Stored dataset items
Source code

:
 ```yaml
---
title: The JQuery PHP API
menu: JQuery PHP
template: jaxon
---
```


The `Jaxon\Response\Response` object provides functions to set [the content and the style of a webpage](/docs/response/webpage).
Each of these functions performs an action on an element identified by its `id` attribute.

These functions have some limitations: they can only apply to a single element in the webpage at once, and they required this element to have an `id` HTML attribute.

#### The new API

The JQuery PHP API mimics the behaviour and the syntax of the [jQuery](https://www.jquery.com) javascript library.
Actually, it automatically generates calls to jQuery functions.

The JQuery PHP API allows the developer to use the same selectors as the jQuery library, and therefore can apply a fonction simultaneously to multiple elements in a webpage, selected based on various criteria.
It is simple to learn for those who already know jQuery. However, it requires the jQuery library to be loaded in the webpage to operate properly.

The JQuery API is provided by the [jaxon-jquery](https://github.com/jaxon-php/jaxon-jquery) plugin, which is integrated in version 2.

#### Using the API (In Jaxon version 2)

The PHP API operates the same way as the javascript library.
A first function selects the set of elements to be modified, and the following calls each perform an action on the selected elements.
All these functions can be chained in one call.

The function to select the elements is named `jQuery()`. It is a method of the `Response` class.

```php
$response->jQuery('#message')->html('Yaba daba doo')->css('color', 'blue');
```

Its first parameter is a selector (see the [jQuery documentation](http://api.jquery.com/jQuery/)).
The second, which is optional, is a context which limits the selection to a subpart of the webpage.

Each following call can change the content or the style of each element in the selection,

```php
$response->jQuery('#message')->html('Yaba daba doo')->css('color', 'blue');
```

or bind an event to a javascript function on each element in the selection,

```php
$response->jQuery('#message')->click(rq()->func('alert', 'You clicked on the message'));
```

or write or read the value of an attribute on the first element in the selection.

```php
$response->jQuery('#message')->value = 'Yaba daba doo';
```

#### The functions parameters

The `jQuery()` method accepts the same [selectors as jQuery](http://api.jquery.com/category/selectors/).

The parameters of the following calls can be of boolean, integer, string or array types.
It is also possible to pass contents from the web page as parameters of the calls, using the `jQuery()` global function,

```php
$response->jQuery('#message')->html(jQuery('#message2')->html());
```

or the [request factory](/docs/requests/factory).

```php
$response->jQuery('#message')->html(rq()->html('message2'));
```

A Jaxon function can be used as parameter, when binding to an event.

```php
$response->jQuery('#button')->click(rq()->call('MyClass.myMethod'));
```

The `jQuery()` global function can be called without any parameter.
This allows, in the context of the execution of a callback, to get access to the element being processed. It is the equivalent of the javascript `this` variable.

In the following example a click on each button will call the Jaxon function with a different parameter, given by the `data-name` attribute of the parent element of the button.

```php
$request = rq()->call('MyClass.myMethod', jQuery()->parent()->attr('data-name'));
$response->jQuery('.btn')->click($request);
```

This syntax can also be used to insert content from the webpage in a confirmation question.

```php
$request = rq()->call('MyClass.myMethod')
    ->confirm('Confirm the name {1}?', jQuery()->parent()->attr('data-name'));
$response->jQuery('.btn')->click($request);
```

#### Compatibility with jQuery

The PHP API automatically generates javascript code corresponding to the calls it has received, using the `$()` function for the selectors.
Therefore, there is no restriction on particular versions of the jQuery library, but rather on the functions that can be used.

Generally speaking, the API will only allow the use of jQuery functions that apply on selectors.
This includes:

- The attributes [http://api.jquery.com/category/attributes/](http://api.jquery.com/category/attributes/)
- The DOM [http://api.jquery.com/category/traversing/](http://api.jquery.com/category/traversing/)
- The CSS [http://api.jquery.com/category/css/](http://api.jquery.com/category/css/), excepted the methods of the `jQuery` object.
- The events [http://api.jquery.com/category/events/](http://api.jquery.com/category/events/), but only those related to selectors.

- **Problem statement**
If a line in the entries above contains "global", it counts toward the total; give only that total.

- **Answer space**
2